Tasks 1. Re-run the lab with different seeds and verify that the PBM factorization error stays small in PBM-like mode (the printed max error should remain near 0 up to Monte Carlo noise). 2. Progressively re-enable utility terms (\(\alpha_{\text{price}}\), then \(\alpha_{\text{pl}}\)) and observe how CTR by position and stopping reasons change relative to the PBM-like specialization.

Lab 2.5 — Utility-Based Cascade Dynamics ([DEF-2.5.3])

Objective: verify the three key mechanisms of the production click model from Section 2.5.4: position decay, satisfaction dynamics, and stopping conditions.

from scripts.ch02.lab_solutions import lab_2_5_utility_cascade_dynamics

_ = lab_2_5_utility_cascade_dynamics(seed=42, verbose=True)

Output (actual):

======================================================================
Lab 2.5: Utility-Based Cascade Dynamics ([DEF-2.5.3])
======================================================================

Verifying three key mechanisms:
  1. Position decay (pos_bias)
  2. Satisfaction dynamics (gain/decay)
  3. Stopping conditions

Configuration:
  Positions: 20
  satisfaction_gain: 0.5
  satisfaction_decay: 0.2
  abandonment_threshold: -2.0
  pos_bias (category, first 5): [1.2, 0.9, 0.7, 0.5, 0.3]

Simulating 2,000 sessions...

--- Part 1: Position Decay ---

Position |  Exam Rate |   CTR|Exam |   pos_bias
--------------------------------------------------
       1 |      0.767 |      0.387 |       1.20
       2 |      0.520 |      0.563 |       0.90
       3 |      0.349 |      0.401 |       0.70
       4 |      0.197 |      0.353 |       0.50
       5 |      0.100 |      0.485 |       0.30
       6 |      0.052 |      0.533 |       0.20
       7 |      0.025 |      0.353 |       0.20
       8 |      0.015 |      0.600 |       0.20
       9 |      0.005 |      0.400 |       0.20
      10 |      0.002 |      1.000 |       0.20

Observation: Examination rate decays with position, matching pos_bias pattern.

--- Part 2: Satisfaction Dynamics ---

Sample satisfaction trajectories (first 5 sessions):
  Session 1: 0.00 -> -0.20 (exam_fail)
  Session 2: 0.00 -> -0.20 -> 0.22 -> 0.02 -> -1.75 (exam_fail)
  Session 3: 0.00 -> -0.20 -> 0.18 -> -0.29 (exam_fail)
  Session 4: 0.00 -> -0.20 -> 0.23 -> 0.03 -> -0.44 -> -0.64 -> -0.33 -> -0.53 ... (exam_fail)
  Session 5: 0.00 -> -0.20 (exam_fail)

Final satisfaction statistics:
  Mean: -0.49
  Std:  0.71
  Min:  -3.47
  Max:  1.79

--- Part 3: Stopping Conditions ---

Stop Reason        |    Count | Percentage
---------------------------------------------
exam_fail          |     1900 |      95.0%
abandonment        |       98 |       4.9%
purchase_limit     |        2 |       0.1%
end                |        0 |       0.0%

Session length statistics:
  Mean: 2.0 positions
  Std:  1.9
  Median: 2

Clicks per session:
  Mean: 0.90
  Max:  7

--- Verification Summary ---

checkmark Position decay: Examination rate follows pos_bias pattern
checkmark Satisfaction dynamics: Trajectories show gain on click, decay on no-click
checkmark Stopping conditions: All three mechanisms observed (exam, abandon, limit)

Tasks 1. Plot the engagement trajectory \(H_k\) (called satisfaction in code) for 10 representative sessions.

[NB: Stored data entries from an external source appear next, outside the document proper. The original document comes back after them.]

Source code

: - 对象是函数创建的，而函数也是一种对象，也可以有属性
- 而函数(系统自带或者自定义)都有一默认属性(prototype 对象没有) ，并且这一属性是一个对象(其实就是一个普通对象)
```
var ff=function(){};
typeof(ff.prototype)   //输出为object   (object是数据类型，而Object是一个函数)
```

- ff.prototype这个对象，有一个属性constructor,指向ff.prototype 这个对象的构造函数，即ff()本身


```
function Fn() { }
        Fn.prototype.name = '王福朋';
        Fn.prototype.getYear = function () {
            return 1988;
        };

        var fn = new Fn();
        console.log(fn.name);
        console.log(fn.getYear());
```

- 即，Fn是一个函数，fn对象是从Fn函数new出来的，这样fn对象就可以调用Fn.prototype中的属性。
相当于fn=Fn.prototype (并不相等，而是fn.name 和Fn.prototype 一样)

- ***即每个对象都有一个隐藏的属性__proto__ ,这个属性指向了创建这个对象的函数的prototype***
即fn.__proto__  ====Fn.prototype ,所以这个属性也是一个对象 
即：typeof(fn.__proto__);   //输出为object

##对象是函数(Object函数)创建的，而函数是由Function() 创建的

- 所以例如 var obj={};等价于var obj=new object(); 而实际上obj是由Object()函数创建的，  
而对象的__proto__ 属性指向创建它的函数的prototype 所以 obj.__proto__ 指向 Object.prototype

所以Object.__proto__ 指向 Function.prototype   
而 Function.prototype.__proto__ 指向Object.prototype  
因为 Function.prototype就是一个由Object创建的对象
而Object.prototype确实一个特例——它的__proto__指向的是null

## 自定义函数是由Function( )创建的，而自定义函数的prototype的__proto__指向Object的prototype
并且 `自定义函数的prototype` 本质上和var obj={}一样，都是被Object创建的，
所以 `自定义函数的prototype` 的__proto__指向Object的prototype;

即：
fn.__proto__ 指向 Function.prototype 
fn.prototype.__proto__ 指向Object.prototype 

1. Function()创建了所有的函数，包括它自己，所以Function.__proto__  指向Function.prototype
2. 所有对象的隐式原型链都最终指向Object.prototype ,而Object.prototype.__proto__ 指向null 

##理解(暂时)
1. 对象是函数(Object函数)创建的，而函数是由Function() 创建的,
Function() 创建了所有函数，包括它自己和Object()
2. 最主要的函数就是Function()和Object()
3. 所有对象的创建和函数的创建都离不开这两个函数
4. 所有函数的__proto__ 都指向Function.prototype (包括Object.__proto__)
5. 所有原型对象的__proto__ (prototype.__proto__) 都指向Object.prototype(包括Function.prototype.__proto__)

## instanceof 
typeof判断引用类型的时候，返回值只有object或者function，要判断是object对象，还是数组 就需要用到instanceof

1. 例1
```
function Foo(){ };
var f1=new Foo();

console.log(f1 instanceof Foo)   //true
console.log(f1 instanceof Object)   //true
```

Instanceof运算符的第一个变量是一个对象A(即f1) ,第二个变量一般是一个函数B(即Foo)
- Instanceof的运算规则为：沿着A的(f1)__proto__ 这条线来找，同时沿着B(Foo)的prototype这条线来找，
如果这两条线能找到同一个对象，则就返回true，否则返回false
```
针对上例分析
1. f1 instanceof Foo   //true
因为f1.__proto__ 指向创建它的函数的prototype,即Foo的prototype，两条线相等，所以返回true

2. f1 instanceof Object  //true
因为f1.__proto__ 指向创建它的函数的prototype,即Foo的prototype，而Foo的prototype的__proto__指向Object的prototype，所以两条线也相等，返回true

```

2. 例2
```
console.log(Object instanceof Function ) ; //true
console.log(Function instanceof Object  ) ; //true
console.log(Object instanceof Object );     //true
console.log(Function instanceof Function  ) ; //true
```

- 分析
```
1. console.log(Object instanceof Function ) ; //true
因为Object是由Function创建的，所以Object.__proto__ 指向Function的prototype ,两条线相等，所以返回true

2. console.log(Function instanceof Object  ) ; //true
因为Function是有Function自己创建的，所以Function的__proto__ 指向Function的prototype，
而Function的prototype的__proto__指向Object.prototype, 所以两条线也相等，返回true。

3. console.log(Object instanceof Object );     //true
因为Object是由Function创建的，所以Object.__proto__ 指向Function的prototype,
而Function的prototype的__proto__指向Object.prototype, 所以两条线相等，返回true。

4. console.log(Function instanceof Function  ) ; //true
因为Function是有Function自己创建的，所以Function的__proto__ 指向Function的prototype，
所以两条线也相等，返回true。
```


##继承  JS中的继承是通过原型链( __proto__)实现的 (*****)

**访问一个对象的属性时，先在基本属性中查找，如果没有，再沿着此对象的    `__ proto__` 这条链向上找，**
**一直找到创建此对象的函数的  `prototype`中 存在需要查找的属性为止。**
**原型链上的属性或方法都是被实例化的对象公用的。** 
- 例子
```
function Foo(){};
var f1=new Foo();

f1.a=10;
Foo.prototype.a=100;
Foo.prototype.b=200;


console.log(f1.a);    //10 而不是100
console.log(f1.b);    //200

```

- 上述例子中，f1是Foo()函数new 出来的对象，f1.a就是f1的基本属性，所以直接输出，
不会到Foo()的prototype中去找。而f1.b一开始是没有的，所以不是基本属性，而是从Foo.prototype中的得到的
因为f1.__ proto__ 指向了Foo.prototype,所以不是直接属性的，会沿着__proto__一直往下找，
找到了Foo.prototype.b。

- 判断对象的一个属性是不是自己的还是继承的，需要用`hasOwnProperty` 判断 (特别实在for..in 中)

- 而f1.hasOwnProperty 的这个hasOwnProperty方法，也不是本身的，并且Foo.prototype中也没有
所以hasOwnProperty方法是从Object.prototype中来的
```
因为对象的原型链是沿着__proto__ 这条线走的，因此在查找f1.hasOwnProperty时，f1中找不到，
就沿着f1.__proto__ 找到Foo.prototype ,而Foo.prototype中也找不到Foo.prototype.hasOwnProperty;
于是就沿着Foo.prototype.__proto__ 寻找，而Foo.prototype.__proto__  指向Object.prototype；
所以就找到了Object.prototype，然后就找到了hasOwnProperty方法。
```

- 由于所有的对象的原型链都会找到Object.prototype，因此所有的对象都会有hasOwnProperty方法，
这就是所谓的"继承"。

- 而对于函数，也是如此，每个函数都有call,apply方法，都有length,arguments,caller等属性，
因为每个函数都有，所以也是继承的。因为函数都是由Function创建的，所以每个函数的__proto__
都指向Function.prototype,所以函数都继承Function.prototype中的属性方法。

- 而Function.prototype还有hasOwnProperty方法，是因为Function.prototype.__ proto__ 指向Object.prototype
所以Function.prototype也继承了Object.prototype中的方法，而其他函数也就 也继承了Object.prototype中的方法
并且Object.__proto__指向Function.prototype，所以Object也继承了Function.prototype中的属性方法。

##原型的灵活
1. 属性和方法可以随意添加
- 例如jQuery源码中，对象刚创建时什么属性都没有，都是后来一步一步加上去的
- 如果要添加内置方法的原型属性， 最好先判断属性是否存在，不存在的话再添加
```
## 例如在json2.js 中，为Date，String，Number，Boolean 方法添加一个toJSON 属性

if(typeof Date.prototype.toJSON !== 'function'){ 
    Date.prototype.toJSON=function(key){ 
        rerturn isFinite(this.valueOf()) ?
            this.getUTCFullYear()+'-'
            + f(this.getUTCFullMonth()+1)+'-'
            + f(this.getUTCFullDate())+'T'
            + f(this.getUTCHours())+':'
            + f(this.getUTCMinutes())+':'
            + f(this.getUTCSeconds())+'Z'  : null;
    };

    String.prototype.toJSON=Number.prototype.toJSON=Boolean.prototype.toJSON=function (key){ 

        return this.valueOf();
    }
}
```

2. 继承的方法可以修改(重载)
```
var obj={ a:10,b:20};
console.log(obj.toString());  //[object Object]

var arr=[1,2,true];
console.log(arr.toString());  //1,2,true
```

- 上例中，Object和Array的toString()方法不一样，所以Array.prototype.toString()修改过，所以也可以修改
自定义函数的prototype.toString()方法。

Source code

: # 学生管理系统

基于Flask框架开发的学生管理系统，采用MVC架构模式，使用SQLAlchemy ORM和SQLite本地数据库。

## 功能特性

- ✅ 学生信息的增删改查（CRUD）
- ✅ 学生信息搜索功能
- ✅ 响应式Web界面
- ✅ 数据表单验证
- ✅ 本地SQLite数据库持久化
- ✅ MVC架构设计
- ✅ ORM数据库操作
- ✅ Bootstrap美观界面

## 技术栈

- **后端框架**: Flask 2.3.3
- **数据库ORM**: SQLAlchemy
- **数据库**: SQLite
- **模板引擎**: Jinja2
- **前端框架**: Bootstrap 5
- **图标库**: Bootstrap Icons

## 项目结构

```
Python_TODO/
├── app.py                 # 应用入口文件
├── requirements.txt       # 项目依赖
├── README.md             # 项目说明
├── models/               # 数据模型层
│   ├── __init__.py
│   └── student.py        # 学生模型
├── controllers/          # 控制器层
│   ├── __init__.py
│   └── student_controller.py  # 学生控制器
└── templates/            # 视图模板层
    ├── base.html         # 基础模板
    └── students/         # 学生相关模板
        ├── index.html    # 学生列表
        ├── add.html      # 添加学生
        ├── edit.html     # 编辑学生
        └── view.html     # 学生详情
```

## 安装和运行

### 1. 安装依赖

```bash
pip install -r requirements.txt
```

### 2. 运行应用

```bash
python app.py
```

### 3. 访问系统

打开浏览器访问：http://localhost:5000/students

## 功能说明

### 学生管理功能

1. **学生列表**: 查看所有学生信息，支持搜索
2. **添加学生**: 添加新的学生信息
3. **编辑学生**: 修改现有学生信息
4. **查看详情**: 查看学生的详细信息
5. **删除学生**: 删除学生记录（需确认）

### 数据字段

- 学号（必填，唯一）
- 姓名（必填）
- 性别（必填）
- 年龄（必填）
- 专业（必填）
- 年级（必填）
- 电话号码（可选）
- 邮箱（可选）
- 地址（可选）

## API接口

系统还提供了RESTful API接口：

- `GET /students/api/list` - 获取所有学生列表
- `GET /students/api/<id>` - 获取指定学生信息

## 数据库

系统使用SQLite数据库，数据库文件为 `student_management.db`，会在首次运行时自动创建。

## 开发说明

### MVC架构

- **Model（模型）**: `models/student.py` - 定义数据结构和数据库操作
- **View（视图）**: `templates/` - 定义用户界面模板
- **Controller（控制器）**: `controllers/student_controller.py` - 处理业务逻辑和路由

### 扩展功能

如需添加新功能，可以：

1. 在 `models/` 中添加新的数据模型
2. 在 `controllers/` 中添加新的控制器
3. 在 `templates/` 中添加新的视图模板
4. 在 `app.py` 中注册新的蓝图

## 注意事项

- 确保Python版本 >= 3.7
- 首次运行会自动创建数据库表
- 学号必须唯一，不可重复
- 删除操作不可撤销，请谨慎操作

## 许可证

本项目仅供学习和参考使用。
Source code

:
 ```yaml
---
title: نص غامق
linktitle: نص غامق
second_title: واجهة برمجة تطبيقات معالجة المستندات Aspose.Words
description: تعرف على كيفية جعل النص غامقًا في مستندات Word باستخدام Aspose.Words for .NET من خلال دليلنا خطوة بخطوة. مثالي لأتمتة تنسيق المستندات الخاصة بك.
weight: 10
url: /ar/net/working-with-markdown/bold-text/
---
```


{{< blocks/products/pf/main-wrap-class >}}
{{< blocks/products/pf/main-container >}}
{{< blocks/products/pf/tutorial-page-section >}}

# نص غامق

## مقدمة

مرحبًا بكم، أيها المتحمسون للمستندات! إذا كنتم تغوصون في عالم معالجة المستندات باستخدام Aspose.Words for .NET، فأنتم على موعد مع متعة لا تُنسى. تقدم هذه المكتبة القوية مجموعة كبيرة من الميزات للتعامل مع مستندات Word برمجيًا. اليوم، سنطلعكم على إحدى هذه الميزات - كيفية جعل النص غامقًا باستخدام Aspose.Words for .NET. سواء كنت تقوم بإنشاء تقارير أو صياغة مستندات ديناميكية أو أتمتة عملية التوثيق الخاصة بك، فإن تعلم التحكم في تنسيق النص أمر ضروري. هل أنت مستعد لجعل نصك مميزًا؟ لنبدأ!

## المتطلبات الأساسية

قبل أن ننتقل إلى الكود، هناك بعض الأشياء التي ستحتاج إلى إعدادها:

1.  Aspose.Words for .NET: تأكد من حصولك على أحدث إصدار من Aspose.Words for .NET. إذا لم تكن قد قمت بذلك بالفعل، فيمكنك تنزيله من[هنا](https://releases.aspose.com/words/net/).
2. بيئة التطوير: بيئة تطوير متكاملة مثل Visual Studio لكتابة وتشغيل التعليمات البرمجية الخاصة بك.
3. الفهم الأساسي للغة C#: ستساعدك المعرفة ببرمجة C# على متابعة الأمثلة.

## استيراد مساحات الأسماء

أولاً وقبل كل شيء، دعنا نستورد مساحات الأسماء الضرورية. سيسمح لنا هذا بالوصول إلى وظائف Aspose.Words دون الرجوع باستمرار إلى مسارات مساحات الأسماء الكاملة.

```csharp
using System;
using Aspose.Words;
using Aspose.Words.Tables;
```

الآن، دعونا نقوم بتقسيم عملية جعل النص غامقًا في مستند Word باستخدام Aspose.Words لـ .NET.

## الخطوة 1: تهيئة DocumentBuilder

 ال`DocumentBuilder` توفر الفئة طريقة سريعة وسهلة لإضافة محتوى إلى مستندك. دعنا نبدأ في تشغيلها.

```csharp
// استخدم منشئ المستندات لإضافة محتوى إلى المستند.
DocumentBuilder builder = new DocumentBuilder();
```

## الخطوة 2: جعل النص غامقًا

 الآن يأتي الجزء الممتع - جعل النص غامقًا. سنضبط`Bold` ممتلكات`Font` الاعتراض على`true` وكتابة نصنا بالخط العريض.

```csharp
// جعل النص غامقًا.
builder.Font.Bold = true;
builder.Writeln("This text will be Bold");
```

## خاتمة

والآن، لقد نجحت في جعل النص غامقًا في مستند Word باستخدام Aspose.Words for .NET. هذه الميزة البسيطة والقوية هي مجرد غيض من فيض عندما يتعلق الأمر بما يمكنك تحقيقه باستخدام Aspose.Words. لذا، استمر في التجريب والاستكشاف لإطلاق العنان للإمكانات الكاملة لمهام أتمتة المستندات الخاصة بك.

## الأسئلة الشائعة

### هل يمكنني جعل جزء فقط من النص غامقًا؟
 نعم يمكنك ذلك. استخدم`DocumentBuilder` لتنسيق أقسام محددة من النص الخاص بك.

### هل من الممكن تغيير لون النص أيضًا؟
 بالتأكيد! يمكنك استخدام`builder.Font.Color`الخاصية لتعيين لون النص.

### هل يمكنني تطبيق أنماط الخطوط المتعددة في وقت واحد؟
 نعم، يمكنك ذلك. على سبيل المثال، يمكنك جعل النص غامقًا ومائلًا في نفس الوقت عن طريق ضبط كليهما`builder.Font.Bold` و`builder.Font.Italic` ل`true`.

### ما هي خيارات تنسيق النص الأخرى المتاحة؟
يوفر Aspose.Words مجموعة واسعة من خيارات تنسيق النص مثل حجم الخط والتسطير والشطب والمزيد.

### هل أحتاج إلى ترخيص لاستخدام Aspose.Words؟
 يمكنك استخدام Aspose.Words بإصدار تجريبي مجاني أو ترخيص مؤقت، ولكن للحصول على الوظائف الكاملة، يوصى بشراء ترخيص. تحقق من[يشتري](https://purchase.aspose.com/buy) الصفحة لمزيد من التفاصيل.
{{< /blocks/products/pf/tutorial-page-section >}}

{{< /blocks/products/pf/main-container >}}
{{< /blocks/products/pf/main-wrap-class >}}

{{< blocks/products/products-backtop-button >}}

Identify sessions that ended due to: (a) examination failure, (b) threshold crossing, (c) purchase limit. 2. Verify that the mean examination decay matches the position bias vector pos_bias used in the model. 3. Modify satisfaction_gain and satisfaction_decay parameters. Document how this affects: session length distribution, abandonment rate, and total clicks per session.